The next decade is likely to determine which nations and regions dominate the next big structural upgrade in technology globally. What potentially makes it different this time is the rate of technological advancements – like compounding interest or constantly rising ‘tech gamma’ in this case – which could lead to a scenario where no one can ever catch up to the number one.
While these leaps are always challenging to conceptualise, try to think about the upgrade of horses in the 1910s to cars, wood to steel tools, oil lamps to electricity.
China seems to be head and shoulders above most of its western peers in understanding that underlying tech infrastructure is going to set the bell curve of a multi-decade competitive edge. And with 1.4 billion people, the second biggest economy in the world and an ability to focus nearly limitless resources, in time this technological shift will be without question.

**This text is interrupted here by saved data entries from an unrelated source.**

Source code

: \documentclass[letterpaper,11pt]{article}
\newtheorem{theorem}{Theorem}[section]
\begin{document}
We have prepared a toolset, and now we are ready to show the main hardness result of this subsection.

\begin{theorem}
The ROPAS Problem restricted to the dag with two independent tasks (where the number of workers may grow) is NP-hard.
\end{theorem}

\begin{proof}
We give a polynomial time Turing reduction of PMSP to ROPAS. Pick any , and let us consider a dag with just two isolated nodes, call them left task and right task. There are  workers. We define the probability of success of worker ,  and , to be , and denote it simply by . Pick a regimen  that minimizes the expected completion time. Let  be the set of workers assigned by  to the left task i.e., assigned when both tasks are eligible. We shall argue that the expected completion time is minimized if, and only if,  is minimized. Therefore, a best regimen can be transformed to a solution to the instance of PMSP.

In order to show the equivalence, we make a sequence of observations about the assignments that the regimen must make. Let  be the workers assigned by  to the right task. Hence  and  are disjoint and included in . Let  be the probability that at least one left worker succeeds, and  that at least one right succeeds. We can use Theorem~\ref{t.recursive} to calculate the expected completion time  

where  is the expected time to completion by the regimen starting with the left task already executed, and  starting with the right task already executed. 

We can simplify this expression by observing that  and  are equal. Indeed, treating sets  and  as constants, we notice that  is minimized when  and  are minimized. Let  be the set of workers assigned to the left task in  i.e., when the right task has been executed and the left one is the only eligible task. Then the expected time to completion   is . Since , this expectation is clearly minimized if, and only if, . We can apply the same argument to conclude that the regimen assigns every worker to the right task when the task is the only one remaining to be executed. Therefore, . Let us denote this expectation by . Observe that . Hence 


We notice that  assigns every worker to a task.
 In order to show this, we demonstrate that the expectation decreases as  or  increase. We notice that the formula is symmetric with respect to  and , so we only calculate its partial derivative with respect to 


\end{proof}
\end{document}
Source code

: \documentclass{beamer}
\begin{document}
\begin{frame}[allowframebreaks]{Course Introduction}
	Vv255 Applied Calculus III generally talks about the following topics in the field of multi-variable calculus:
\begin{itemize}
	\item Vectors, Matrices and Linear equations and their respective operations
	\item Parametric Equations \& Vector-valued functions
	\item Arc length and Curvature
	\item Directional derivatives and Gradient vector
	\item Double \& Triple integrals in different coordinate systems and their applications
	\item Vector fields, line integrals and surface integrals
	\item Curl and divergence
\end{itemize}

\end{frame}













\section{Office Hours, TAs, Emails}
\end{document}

In essence, in the next decade we are likely to see a fork between a western-led consortium and a China-led consortium on the adoption of NextGen technological architecture. This is the architecture that will power Augmented Reality, Virtual Reality, Artificial Intelligence, Machine Learning and Autonomous Vehicles – in addition to bringing unlimited streaming and cloud software anywhere.
This is likely to have waterfall effects, from chip suppliers choosing sides to beneficiary countries in the likes of Vietnam and Taiwan. While complicated for multinational corporations, from a wider perspective, greater technological competition is likely to be a huge net positive for long-term productivity and quality of growth, as well as acting as a force against the climate crisis.